Assigned task:
Scan the records for the string "divergence"; copy each line where it occurs.

Data to use:
------------
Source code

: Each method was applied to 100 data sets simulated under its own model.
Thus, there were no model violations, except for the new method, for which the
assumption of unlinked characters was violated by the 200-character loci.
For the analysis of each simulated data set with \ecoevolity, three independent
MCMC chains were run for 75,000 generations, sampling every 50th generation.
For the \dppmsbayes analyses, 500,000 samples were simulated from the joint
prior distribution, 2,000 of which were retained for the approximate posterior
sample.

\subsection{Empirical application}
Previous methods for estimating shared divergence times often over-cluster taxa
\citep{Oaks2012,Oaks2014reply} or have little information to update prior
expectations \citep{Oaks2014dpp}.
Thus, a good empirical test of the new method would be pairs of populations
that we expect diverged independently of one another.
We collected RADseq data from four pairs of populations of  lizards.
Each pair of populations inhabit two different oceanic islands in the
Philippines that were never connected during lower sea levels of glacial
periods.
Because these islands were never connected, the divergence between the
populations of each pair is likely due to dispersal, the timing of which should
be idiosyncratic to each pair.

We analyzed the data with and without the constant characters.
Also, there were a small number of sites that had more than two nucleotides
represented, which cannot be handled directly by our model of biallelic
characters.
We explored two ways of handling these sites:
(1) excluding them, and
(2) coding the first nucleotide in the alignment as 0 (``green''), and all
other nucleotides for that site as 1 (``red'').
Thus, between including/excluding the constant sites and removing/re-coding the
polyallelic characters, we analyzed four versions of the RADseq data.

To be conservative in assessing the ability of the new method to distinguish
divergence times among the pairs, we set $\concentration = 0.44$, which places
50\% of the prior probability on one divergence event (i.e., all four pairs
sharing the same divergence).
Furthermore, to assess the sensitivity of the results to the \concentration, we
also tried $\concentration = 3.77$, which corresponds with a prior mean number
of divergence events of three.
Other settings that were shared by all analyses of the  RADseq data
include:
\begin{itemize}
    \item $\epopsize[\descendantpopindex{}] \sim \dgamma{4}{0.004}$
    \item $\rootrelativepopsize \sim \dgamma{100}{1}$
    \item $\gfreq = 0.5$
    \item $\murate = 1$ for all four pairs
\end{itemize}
------------
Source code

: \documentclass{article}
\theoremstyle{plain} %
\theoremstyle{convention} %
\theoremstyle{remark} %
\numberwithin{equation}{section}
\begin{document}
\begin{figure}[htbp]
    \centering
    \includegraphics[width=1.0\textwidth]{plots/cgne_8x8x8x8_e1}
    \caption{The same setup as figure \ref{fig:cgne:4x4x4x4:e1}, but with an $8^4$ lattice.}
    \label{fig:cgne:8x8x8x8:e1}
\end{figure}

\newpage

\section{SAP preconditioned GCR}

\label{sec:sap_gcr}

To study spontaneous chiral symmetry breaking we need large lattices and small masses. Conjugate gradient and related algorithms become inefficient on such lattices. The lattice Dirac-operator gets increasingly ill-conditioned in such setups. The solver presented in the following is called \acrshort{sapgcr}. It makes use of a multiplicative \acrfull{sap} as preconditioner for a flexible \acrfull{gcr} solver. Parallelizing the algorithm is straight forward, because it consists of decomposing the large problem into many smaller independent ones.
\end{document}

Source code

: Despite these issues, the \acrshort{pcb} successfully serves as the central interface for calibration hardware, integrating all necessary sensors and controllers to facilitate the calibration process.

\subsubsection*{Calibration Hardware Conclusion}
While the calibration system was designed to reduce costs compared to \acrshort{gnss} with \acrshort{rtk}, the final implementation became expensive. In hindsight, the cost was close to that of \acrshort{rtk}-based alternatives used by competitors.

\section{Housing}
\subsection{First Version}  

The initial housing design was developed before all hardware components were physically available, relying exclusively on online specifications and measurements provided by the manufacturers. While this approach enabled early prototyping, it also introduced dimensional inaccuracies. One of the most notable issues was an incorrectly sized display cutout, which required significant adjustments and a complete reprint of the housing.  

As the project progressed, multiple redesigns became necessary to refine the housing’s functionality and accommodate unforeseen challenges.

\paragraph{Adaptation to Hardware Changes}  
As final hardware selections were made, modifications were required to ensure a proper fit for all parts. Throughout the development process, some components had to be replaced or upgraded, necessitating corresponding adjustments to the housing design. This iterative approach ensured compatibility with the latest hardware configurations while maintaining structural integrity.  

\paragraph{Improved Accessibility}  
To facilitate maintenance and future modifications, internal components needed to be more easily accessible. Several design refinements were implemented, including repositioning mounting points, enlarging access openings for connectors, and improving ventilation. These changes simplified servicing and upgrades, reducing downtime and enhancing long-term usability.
------------
Solution:
Previous methods for estimating shared divergence times often over-cluster taxa
Because these islands were never connected, the divergence between the
divergence times among the pairs, we set $\concentration = 0.44$, which places
50\% of the prior probability on one divergence event (i.e., all four pairs
sharing the same divergence).
of divergence events of three.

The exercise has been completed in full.